Читать онлайн книгу Karl Marx’s Theory of Revolution Vol V - Hal Draper страница 12
Engels goes on to point out that the suffrage in France after the revolution of 1830 was restricted to some 250,000 voters and the rule of the French bourgeoisie was also based on the exploitation of the misera contribuens plebs. He does not argue that the bourgeois constitutional monarchy of Louis Philippe was a step forward as compared to the Bourbon restoration. He simply assumes that his audience, including the Kölnische Zeitung, takes that for granted.

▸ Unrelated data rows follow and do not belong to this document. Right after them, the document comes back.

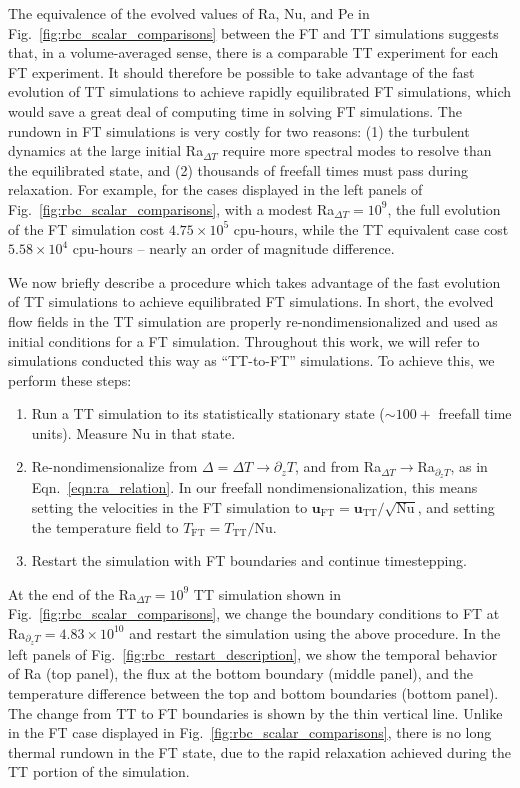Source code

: \documentclass[aps, pre, onecolumn, nofootinbib, notitlepage, groupedaddress, amsfonts, amssymb, amsmath, longbibliography, superscriptaddress]{revtex4-1}
\begin{document}
The equivalence of the evolved values of Ra, Nu, and Pe in Fig.~\ref{fig:rbc_scalar_comparisons} between the FT and TT simulations suggests that, in a volume-averaged sense, there is a comparable TT experiment for each FT experiment.
It should therefore be possible to take advantage of the fast evolution of TT simulations to achieve rapidly equilibrated FT simulations, which would save a great deal of computing time in solving FT simulations.
The rundown in FT simulations is very costly for two reasons: (1) the turbulent dynamics at the large initial Ra$_{\Delta T}$ require more spectral modes to resolve than the equilibrated state, and (2) thousands of freefall times must pass during relaxation.
For example, for the cases displayed in the left panels of Fig.~\ref{fig:rbc_scalar_comparisons}, with a modest Ra$_{\Delta T} = 10^9$, the full evolution of the FT simulation cost $4.75 \times 10^5$ cpu-hours, while the TT equivalent case cost $5.58 \times 10^4$ cpu-hours -- nearly an order of magnitude difference.

We now briefly describe a procedure which takes advantage of the fast evolution of TT simulations to achieve equilibrated FT simulations.
In short, the evolved flow fields in the TT simulation are properly re-nondimensionalized and used as initial conditions for a FT simulation.
Throughout this work, we will refer to simulations conducted this way as ``TT-to-FT'' simulations.
To achieve this, we perform these steps:
\begin{enumerate}
\item Run a TT simulation to its statistically stationary state ($\sim100+$ freefall time units). 
Measure $\text{Nu}$ in that state.
\item Re-nondimensionalize from $\Delta = \Delta T \rightarrow \partial_z T$, and from Ra$_{\Delta T}\rightarrow$Ra$_{\partial_z T}$, as in Eqn.~\ref{eqn:ra_relation}.
In our freefall nondimensionalization, this means setting the velocities in the FT simulation to $\bm{u}_{\text{FT}} = \bm{u}_{\text{TT}} / \sqrt{\text{Nu}}$, and setting the temperature field to $T_{\text{FT}} = T_{\text{TT}} / \text{Nu}$.
\item Restart the simulation with FT boundaries and continue timestepping.
\end{enumerate}
At the end of the Ra$_{\Delta T} = 10^9$ TT simulation shown in Fig.~\ref{fig:rbc_scalar_comparisons}, we change the boundary conditions to FT at Ra$_{\partial_z T} = 4.83\times 10^{10}$ and restart the simulation using the above procedure.
In the left panels of Fig.~\ref{fig:rbc_restart_description}, we show the temporal behavior of Ra (top panel), the flux at the bottom boundary (middle panel), and the temperature difference between the top and bottom boundaries (bottom panel).
The change from TT to FT boundaries is shown by the thin vertical line.
Unlike in the FT case displayed in Fig.~\ref{fig:rbc_scalar_comparisons}, there is no long thermal rundown in the FT state, due to the rapid relaxation achieved during the TT portion of the simulation.
\end{document}
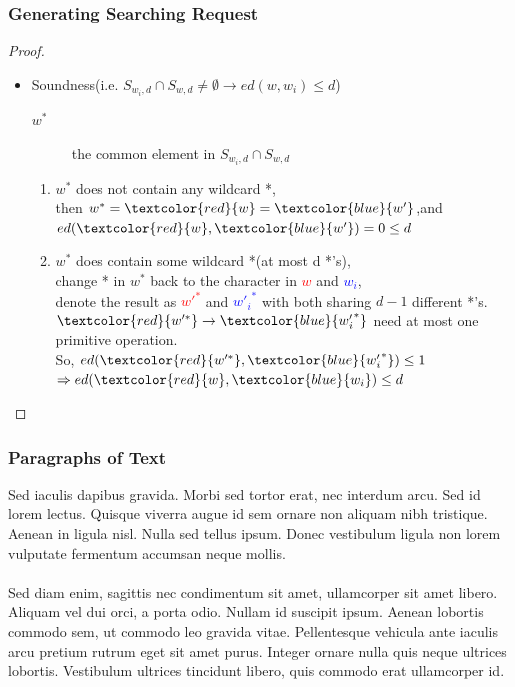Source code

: \documentclass{beamer}
\begin{document}
\begin{frame}
	\frametitle{Generating Searching Request}
	\begin{proof}
		\begin{itemize}
			\item Soundness(i.e. ${S_{{w_i},d}} \cap {S_{w,d}} \ne \emptyset  \to ed(w,{w_i}) \le d$) \\
			\begin{description}
				\item[${w^*}$]the common element in ${S_{{w_i},d}} \cap {S_{w,d}}$
			\end{description}
			\begin{enumerate}
				\item ${w^*}$ does not contain any wildcard *,\\
				then ${w^*} =\textcolor{red}{ w} =\textcolor{blue}{ w'}$,and $ed(\textcolor{red}{w},\textcolor{blue}{w'}) = 0 \le d$
				\item ${w^*}$ does contain some wildcard *(at most d *'s),\\
				change * in $w^*$ back to the character in \textcolor{red}{$w$} and \textcolor{blue}{$w_i$},\\
				denote the result as \textcolor{red}{$w{'^*}$} and \textcolor{blue}{$w{'_i}^*$} with both sharing $d-1$ different *'s.\\
				$\textcolor{red}{w{'^*}} \to \textcolor{blue}{w{'_i}^*}$ need at most one primitive operation.\\
				So, $ed(\textcolor{red}{w{'^*}},\textcolor{blue}{w{'_i}^*}) \le 1$\\
				$ \Rightarrow ed(\textcolor{red}{w},\textcolor{blue}{{w_i}}) \le d$
				
			\end{enumerate}
		\end{itemize}
	\end{proof}
\end{frame}
\begin{frame}
\frametitle{Paragraphs of Text}
Sed iaculis dapibus gravida. Morbi sed tortor erat, nec interdum arcu. Sed id lorem lectus. Quisque viverra augue id sem ornare non aliquam nibh tristique. Aenean in ligula nisl. Nulla sed tellus ipsum. Donec vestibulum ligula non lorem vulputate fermentum accumsan neque mollis.\\~\\

Sed diam enim, sagittis nec condimentum sit amet, ullamcorper sit amet libero. Aliquam vel dui orci, a porta odio. Nullam id suscipit ipsum. Aenean lobortis commodo sem, ut commodo leo gravida vitae. Pellentesque vehicula ante iaculis arcu pretium rutrum eget sit amet purus. Integer ornare nulla quis neque ultrices lobortis. Vestibulum ultrices tincidunt libero, quis commodo erat ullamcorper id.
\end{frame}
\end{document}
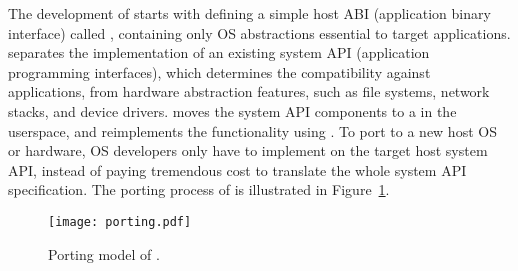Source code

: \papersection{\Thehostabi{}}
\label{sec:overview:host}

The development of \graphene{} starts with defining a simple host ABI (application binary interface) called \thehostabi{},
containing only OS abstractions essential to target applications.
\Thehostabi{} separates
the implementation of an existing system API (application programming interfaces), which determines the compatibility against applications,
from hardware abstraction features, such as file systems, network stacks, and device drivers. 
\graphene{} moves the system API components
to a \libos{} in the userspace, and reimplements the functionality using \thehostabi{}.
To port \graphene{} to a new host OS or hardware,
OS developers only have to implement \thehostabi{} on the target host system API,
instead of paying tremendous cost to translate the whole system API specification. The porting process of \graphene{} is illustrated in Figure~\ref{fig:overview:porting}.





\begin{figure}[t!]
\centering
\texttt{[image: porting.pdf]}
\caption{Porting model of \graphene{}.}
\label{fig:overview:porting}
\end{figure}



\label{sec:overview:host:pal}


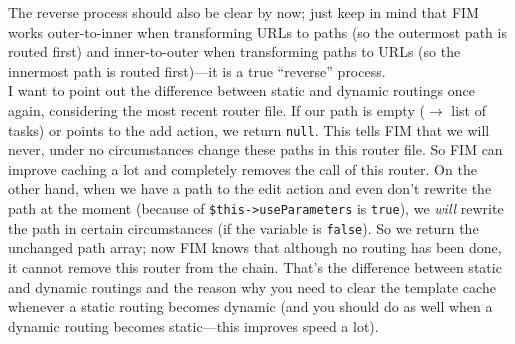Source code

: \documentclass{scrartcl}
\begin{document}
      The reverse process should also be clear by now; just keep in mind that FIM works outer-to-inner when transforming URLs to paths (so the outermost path is routed first) and inner-to-outer when transforming paths to URLs (so the innermost path is routed first)---it is a true ``reverse'' process. \\
      I want to point out the difference between static and dynamic routings once again, considering the most recent router file. If our path is empty ($\rightarrow$ list of tasks) or points to the add action, we return \lstinline!null!. This tells FIM that we will never, under no circumstances change these paths in this router file. So FIM can improve caching a lot and completely removes the call of this router. On the other hand, when we have a path to the edit action and even don't rewrite the path at the moment (because of \lstinline!$this->useParameters! is \lstinline!true!), we \emph{will} rewrite the path in certain circumstances (if the variable is \lstinline!false!). So we return the unchanged path array; now FIM knows that although no routing has been done, it cannot remove this router from the chain. That's the difference between static and dynamic routings and the reason why you need to clear the template cache whenever a static routing becomes dynamic (and you should do as well when a dynamic routing becomes static---this improves speed a lot).
\end{document}
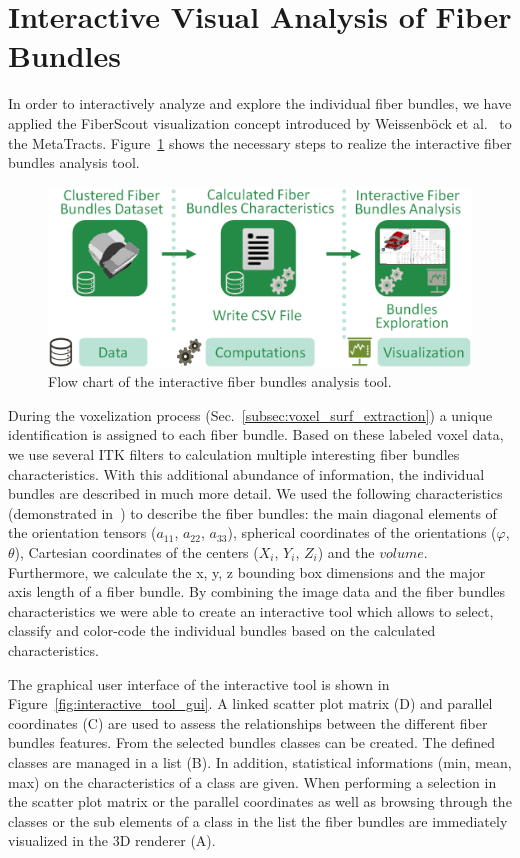 \section{Interactive Visual Analysis of Fiber Bundles}
In order to interactively analyze and explore the individual fiber bundles, we have applied the FiberScout visualization concept introduced by Weissenb{\"o}ck et al.~\cite{Weissenbock2014} to the MetaTracts. Figure~\ref{fig:metatracts_fiberscout_workflow} shows the necessary steps to realize the interactive fiber bundles analysis tool.

\begin{figure}[htb]
	\centering
	\includegraphics[width=0.9\linewidth]{images/MetaTractsToFiberScout_workflow.eps}
	\caption{Flow chart of the interactive fiber bundles analysis tool.}
	\label{fig:metatracts_fiberscout_workflow}
\end{figure}

During the voxelization process (Sec.~\ref{subsec:voxel_surf_extraction}) a unique identification is assigned to each fiber bundle. Based on these labeled voxel data, we use several ITK\cite{Ibanez2005} filters to calculation multiple interesting fiber bundles characteristics. With this additional abundance of information, the individual bundles are described in much more detail.
We used the following characteristics (demonstrated in~\cite{Weissenbock2014}) to describe the fiber bundles: the main diagonal elements of the orientation tensors ($a_{11}$, $a_{22}$, $a_{33}$), spherical coordinates of the orientations ($\varphi$, $\theta$), Cartesian coordinates of the centers ($X_{i}$, $Y_{i}$, $Z_{i}$) and the $volume$. Furthermore, we calculate the x, y, z bounding box dimensions and the major axis length of a fiber bundle. By combining the image data and the fiber bundles characteristics we were able to create an interactive tool which allows to select, classify and color-code the individual bundles based on the calculated characteristics.

The graphical user interface of the interactive tool is shown in Figure~\ref{fig:interactive_tool_gui}. A linked scatter plot matrix (D) and parallel coordinates (C) are used to assess the relationships between the different fiber bundles features. From the selected bundles classes can be created. The defined classes are managed in a list (B). In addition, statistical informations (min, mean, max) on the characteristics of a class are given. When performing a selection in the scatter plot matrix or the parallel coordinates as well as browsing through the classes or the sub elements of a class in the list the fiber bundles are immediately visualized in the 3D renderer (A).


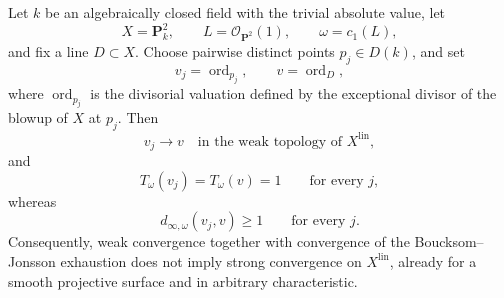 \begin{theorem}
Let \(k\) be an algebraically closed field with the trivial absolute value,
let
\[
             X=\mathbf P^2_k,
             \qquad L=\mathcal O_{\mathbf P^2}(1),
             \qquad \omega=c_1(L),
\]
and fix a line \(D\subset X\).  Choose pairwise distinct points
\(p_j\in D(k)\), and set
\[
             v_j=\operatorname{ord}_{p_j},
             \qquad v=\operatorname{ord}_D,
\]
where \(\operatorname{ord}_{p_j}\) is the divisorial valuation defined by
the exceptional divisor of the blowup of \(X\) at \(p_j\).  Then
\[
              v_j\longrightarrow v
              \quad\text{in the weak topology of }X^{\mathrm{lin}},
\]
and
\[
              T_\omega(v_j)=T_\omega(v)=1
              \qquad\text{for every }j,
\]
whereas
\[
              d_{\infty,\omega}(v_j,v)\geq1
              \qquad\text{for every }j.
\]
Consequently, weak convergence together with convergence of the
Boucksom--Jonsson exhaustion does not imply strong convergence on
\(X^{\mathrm{lin}}\), already for a smooth projective surface and in
arbitrary characteristic.
\end{theorem}
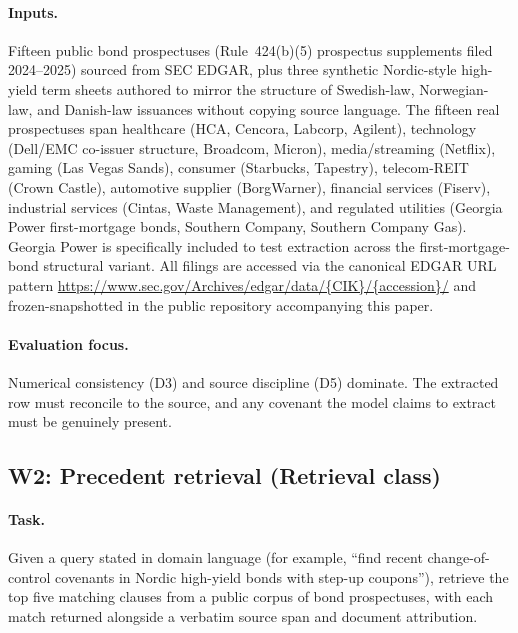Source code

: \documentclass[11pt]{article}
\begin{document}
\paragraph{Inputs.} Fifteen public bond prospectuses (Rule~424(b)(5) prospectus supplements filed 2024--2025) sourced from SEC EDGAR, plus three synthetic Nordic-style high-yield term sheets authored to mirror the structure of Swedish-law, Norwegian-law, and Danish-law issuances without copying source language. The fifteen real prospectuses span healthcare (HCA, Cencora, Labcorp, Agilent), technology (Dell/EMC co-issuer structure, Broadcom, Micron), media/streaming (Netflix), gaming (Las Vegas Sands), consumer (Starbucks, Tapestry), telecom-REIT (Crown Castle), automotive supplier (BorgWarner), financial services (Fiserv), industrial services (Cintas, Waste Management), and regulated utilities (Georgia Power first-mortgage bonds, Southern Company, Southern Company Gas). Georgia Power is specifically included to test extraction across the first-mortgage-bond structural variant. All filings are accessed via the canonical EDGAR URL pattern \url{https://www.sec.gov/Archives/edgar/data/\{CIK\}/\{accession\}/} and frozen-snapshotted in the public repository accompanying this paper.

\paragraph{Evaluation focus.} Numerical consistency (D3) and source discipline (D5) dominate. The extracted row must reconcile to the source, and any covenant the model claims to extract must be genuinely present.

\subsection{W2: Precedent retrieval (Retrieval class)}

\paragraph{Task.} Given a query stated in domain language (for example, ``find recent change-of-control covenants in Nordic high-yield bonds with step-up coupons''), retrieve the top five matching clauses from a public corpus of bond prospectuses, with each match returned alongside a verbatim source span and document attribution.
\end{document}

But Engels does not leave it there. He is not content to defend national independence and representative institutions as progressive vis à vis absolutism and desirable ends to be fought for in their own right. In defending these basic democratic rights the Hungarian revolution has had to go farther:
The great Schwanbeck, [Eugen Alexis Schwanbeck, the Vienna correspondent of the Kölnische Zeitung] of course, is even less obliged to know that Hungary is the only country in which since the March revolution feudal burdens on the peasants have legally and in fact totally ceased to exist. The great Schwanbeck declares the Magyars to be an “aristocratic caste,” “most arrogant oppressors of the people,” . . . Schwanbeck does not know, or does not want to know, that the Magyar magnates, the Esterházys etc., deserted at the very beginning of the war and came to Olmütz [Austrian headquarters] to pay homage, and that it is precisely the “aristocratic” officers of the Magyar army who from the beginning of the struggle until now have every day carried out a fresh betrayal of their national cause! Otherwise, how is it that today the majority of the Chamber of Deputies is still with Kossuth in Debreczin, whereas only eleven magnates are to be found there?39
In another article, “Croats and Slovaks in Hungary,” Engels, discussing the fate of the “loyal” Slavic troops on the Imperial side, reports that the victorious Austrian authorities were restoring traditional Hungarian privileges despite their previous promises to the Slavs.
It is obvious that the aristocrat Windischgrätz knows full well that he can only achieve his goal of maintaining the power of the nobility in Hungary by maintaining the Magyar nobility in power. . . . having finished the business of subduing Hungary and restoring the rule of the aristocracy there, he will manage to deal with the Slavs . . .40
There is a great deal of material like this in Engels’ articles during 1849 dealing with disaffection within the ranks of the Imperial forces, which is largely ignored by most commentators. The whole issue of the disruptive effect of the social program of the Hungarian revolution within the non-Hungarian population is best dealt with in another section. Here, it is Engels’ stress on the disruptive effect of this program within Hungary that is relevant. In practically his last article on the subject he referred to the Polish example and emphasized that in Hungary too social revolution and national liberation are inextricably linked.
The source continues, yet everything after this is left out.